Le statut du saumon atlantique est jugé « préoccupant » partout au Québec, sauf au Nunavik, car les données sur les captures n’y sont pas suffisantes.
« Les données des pêcheurs autonomes sont partielles et imprécises », affirme-t-elle. Les données des pourvoyeurs sont beaucoup plus fiables, ajoute-t-elle.
DUR À CROIRE
L’impact de ceux-ci ne semble pourtant pas très important. Depuis 2013, entre 9 et 23 pêcheurs indépendants ont enregistré des prises dans le nord du Québec. Le ministère reconnaît qu’aucune analyse d’impact économique n’a été effectuée.
Alain Cossette ne croit pas à cette version.
« Le ministère se dirige de plus en plus vers l’auto-enregistrement, mais dans le cas du saumon du Nord, ce n’est pas fiable ? Je tombe en bas de ma chaise », dénonce-t-il. Il ajoute que le nombre de captures dans le Nord est « minime » et qu’il « n’a pas d’incidence » sur la population de saumon.
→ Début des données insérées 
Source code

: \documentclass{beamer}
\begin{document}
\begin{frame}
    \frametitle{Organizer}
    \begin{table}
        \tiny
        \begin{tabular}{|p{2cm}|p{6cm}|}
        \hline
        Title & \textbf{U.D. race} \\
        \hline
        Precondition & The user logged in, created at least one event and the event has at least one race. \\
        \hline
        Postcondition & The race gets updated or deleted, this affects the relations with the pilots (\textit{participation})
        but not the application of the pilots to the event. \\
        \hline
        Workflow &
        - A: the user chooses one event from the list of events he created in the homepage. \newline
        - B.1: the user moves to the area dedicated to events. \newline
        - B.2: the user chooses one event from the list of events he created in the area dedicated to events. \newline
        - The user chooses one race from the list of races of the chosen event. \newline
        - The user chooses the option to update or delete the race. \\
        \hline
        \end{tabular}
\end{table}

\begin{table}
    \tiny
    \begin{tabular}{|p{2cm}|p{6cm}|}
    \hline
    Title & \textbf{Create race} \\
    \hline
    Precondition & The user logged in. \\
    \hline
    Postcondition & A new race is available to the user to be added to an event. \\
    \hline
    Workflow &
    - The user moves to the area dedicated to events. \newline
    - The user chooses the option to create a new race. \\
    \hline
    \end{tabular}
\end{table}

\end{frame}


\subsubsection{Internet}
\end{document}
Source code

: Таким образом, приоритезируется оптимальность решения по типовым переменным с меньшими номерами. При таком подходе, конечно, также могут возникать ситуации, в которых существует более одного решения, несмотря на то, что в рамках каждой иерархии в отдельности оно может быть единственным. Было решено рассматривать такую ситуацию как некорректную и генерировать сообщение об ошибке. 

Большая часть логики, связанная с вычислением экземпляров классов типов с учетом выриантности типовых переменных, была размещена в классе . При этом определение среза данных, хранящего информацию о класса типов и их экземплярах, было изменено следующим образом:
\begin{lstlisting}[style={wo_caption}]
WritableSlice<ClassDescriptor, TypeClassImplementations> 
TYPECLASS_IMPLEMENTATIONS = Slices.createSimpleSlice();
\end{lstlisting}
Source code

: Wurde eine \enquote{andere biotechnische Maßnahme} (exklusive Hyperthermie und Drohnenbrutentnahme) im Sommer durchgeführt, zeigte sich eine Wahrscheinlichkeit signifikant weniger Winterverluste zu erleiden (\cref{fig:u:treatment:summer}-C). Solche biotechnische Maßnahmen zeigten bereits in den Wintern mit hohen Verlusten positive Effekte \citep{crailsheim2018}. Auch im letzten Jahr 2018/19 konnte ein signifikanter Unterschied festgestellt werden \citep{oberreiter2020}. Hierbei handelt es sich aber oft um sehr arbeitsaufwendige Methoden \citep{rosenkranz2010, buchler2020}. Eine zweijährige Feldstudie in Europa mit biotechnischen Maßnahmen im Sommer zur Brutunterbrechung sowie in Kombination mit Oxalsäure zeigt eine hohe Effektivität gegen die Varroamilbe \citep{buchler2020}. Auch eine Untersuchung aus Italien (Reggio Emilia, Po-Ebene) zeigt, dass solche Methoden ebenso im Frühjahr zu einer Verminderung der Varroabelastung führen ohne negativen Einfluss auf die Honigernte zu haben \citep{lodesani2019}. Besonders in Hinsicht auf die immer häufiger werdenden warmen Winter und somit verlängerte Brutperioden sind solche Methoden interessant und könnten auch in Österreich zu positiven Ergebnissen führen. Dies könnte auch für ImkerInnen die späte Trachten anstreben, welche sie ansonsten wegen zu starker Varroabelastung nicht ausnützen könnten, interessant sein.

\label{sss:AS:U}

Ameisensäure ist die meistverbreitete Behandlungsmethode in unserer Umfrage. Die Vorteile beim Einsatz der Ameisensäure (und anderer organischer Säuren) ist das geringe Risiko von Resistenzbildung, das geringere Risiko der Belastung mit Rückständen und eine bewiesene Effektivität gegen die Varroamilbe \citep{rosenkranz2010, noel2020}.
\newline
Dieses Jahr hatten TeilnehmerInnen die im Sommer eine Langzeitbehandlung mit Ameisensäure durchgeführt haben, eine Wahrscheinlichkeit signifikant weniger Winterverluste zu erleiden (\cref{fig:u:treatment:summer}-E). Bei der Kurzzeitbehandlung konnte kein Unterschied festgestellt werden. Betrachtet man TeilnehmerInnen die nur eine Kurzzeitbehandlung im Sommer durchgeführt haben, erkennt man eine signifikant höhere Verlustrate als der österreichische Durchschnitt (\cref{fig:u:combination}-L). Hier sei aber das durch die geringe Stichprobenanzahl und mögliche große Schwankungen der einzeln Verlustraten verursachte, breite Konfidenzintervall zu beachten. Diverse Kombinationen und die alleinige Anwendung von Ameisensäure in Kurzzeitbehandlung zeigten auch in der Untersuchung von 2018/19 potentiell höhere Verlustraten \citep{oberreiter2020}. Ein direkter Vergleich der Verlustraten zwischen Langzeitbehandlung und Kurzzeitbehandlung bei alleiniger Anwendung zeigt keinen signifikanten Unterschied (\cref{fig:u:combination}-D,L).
D’ailleurs, il est toujours permis de capturer un maximum de quatre saumons dans les rivières du Nord comparative- ment à un seul dans celles du Sud.
La modification réglementaire touche la zone de pêche qui couvre la moitié Nord-du-québec. Elle n’est accessible qu’en avion ou en hélicoptère.
PRIVATISATION
Gilles Jean, président de l’association des pilotes de brousse du Québec, estime qu’un tiers de ses membres sont équipés pour aller sur ce territoire sauvage, et plusieurs d’entre eux pratiquent la pêche au saumon.
Il est furieux et croit qu’on assiste à une reprivatisation des territoires de pêche. « C’est un premier pas vers un Nord exclusif géré par un petit nombre de pourvoyeurs. Après, ça va être quoi? La pêche sur tous les lacs? C’est un précédent qui nous dérange beaucoup », dénonce-t-il.
Gilles Dubé pêche pour sa part le saumon dans les rivières du Nord depuis une dizaine d’années. Il partage la facture d’essence avec une amie qui possède un hydravion. Un voyage lui coûte environ 1500 $.
« Pour moi, c’est la fin, lance-t-il. Je n’aurai jamais les moyens de me payer un voyage en pourvoirie. »
M. Dubé estime que ces pourvoiries sont parfois des clubs privés et qu’à moins d’avoir des contacts, il est impossible d’y avoir une place.
« À l’époque, on a “déclubé” la pêche, là on assiste à une reprivatisation », déplore-t-il.